Consulting a thin chart atop his desk, he said, “One thing in our favor: The show’s on hiatus for a couple of weeks, though they will be reading potential scripts. Meaning Zelda will be occupied full-time but under less pressure and living away from the kid until I titrate her dose.”

“She knows that?”

“She does and she knows she needs to comply or everything falls apart. The deal is I get her evened out and once you give the okay, it’s home sweet home.”

“Where’s she staying?”

“Where else? Bungalow at the Beverly Hills Hotel under a fake name, babysat by a nurse practitioner I respect.

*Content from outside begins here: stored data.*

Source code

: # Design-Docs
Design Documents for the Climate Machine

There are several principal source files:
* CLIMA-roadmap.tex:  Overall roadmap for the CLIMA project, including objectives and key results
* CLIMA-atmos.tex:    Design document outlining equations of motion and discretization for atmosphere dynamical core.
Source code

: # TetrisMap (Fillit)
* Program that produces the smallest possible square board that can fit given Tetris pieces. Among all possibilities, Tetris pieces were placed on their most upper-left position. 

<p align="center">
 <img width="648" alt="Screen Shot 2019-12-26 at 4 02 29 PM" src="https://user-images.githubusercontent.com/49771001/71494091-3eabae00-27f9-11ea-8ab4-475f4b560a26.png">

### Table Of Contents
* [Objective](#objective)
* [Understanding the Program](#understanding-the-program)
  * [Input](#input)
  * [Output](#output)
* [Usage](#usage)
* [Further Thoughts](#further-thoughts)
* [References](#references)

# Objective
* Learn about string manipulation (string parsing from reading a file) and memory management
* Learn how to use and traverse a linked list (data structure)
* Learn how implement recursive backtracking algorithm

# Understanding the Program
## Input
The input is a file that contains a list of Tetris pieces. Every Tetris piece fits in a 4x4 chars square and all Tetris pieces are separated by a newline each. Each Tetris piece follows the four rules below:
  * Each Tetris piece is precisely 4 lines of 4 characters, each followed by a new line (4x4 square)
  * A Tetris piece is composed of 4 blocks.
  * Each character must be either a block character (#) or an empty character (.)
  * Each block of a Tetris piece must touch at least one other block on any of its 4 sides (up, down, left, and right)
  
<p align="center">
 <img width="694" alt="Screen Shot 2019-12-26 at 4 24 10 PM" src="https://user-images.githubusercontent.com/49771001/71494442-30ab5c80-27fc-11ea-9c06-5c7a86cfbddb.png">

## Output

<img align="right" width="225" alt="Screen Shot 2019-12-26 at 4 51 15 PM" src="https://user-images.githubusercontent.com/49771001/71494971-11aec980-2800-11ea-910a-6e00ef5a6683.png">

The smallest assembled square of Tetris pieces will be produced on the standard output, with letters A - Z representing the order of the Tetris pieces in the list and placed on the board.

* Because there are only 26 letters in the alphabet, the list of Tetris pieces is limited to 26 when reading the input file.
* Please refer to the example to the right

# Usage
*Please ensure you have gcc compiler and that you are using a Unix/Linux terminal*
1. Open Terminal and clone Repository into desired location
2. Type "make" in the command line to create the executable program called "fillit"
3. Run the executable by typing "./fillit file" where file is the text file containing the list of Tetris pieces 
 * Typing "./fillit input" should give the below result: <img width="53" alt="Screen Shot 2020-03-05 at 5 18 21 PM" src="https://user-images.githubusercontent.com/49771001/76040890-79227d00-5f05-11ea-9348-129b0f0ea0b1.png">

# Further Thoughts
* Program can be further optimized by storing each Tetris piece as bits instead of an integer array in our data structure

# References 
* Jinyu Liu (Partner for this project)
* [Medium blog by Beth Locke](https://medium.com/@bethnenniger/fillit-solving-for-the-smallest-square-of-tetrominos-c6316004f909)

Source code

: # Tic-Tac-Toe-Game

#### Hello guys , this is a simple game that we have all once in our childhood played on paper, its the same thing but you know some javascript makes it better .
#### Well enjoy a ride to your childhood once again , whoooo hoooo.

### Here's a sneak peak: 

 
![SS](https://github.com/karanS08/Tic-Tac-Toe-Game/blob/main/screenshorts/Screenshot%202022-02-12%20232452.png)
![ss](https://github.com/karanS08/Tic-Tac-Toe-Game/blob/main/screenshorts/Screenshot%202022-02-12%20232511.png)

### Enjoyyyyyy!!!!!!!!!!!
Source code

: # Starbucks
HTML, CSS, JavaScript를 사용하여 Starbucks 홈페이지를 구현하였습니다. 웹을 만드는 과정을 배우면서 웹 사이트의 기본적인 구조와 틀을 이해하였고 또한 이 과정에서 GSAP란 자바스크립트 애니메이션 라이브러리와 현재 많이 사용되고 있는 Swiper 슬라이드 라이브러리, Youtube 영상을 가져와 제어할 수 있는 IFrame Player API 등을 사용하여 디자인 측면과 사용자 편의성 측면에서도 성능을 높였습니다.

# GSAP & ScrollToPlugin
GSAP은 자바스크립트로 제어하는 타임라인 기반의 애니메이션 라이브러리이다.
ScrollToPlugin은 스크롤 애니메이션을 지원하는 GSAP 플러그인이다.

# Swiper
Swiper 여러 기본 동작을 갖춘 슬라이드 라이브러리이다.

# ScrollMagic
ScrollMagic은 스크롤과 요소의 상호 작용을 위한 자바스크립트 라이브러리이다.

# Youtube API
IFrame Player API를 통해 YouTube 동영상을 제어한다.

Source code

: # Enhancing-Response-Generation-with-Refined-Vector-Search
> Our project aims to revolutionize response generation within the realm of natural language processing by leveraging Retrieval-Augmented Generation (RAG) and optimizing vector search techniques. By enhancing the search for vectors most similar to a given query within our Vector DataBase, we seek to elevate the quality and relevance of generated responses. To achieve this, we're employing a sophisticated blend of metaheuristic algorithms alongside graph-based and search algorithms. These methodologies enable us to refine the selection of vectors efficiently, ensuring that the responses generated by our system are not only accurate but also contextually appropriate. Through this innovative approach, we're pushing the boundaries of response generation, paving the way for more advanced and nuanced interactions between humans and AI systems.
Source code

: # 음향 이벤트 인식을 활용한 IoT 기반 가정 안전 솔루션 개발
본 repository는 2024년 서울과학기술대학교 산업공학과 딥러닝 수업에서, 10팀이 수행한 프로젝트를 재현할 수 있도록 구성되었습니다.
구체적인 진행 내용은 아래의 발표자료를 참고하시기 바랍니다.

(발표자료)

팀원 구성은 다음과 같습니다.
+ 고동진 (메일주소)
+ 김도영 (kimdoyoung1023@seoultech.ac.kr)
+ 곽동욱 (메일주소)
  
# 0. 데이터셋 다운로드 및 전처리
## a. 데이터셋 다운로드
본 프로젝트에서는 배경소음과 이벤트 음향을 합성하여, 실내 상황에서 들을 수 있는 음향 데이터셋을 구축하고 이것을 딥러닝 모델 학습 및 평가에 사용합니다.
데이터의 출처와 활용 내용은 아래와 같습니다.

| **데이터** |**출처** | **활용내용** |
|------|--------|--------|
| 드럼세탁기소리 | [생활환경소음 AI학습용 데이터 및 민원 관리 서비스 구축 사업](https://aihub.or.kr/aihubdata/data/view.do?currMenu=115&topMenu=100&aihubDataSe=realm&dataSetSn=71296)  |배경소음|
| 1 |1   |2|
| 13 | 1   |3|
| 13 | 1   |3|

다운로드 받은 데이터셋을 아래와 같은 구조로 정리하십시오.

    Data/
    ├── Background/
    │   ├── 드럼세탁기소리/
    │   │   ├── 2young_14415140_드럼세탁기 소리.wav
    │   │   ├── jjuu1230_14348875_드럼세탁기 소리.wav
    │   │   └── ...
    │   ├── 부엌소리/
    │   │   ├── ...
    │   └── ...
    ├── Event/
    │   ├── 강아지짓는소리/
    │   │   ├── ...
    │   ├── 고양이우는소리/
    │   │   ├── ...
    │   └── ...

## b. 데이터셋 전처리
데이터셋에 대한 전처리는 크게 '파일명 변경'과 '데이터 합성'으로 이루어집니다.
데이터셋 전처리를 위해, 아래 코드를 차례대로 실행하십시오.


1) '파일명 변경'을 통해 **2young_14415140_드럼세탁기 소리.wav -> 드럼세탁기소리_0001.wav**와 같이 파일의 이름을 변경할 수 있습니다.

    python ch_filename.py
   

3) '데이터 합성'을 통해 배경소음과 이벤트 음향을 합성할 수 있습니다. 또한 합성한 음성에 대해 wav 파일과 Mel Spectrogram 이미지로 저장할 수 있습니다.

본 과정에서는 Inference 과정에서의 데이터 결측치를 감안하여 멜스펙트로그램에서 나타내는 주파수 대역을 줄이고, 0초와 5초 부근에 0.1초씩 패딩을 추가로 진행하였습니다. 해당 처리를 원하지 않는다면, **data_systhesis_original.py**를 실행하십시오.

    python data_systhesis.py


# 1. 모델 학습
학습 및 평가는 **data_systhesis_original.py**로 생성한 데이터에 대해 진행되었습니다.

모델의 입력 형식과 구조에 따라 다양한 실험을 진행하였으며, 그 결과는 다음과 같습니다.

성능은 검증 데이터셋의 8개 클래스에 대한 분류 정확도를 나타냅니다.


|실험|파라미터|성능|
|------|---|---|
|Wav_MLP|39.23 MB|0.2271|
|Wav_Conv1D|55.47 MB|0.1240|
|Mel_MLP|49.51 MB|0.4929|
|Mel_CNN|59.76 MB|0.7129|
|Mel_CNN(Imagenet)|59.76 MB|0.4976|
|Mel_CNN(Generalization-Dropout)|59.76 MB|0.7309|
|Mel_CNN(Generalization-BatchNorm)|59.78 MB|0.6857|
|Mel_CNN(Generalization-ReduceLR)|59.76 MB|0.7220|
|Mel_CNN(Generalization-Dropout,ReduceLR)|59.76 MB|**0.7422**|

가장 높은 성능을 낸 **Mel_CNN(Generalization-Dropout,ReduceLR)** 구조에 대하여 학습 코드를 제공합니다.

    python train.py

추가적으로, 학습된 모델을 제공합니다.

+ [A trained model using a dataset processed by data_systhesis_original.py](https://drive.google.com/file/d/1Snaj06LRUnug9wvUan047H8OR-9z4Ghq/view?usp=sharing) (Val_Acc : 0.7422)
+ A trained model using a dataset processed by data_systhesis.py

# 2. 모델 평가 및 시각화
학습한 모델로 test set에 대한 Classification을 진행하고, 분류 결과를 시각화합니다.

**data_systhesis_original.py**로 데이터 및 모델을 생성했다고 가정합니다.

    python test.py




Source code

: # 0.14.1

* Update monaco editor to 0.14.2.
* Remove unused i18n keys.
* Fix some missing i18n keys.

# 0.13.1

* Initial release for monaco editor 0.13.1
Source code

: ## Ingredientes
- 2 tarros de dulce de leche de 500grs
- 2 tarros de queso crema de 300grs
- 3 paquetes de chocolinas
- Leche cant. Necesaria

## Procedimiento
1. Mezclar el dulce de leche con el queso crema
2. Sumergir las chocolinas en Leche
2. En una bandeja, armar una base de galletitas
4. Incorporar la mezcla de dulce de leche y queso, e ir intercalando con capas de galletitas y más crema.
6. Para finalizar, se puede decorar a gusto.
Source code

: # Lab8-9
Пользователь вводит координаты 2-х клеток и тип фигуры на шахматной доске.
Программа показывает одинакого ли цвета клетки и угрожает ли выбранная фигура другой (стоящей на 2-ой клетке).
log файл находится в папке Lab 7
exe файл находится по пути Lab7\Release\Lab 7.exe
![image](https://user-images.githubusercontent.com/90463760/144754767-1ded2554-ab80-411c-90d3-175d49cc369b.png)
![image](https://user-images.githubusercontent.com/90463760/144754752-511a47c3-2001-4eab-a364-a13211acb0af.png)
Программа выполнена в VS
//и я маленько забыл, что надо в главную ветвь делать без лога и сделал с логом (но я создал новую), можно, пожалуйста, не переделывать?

Two grand a night but the network’s paying because they want her situation kept under wraps so as not to jeopardize the show’s third season.”

“The boy’s at home?”

“With a production assistant from the show...” He opened the chart. “Karen Gallardo. Here, this is your copy. My preliminary notes, the address, Gallardo’s cell. Everything you need to get started but batteries not included.”

I laughed and took the chart and he walked me to the door, refilled glass in hand. Maybe he always drank this much, or maybe something about this case had gotten to him.

“Again, thanks, Alex.”

“Happy to help,” I said. “It actually sounds interesting.”

“Does it?” He clicked his tongue twice. “Like that Chinese curse? May you live in interesting times?”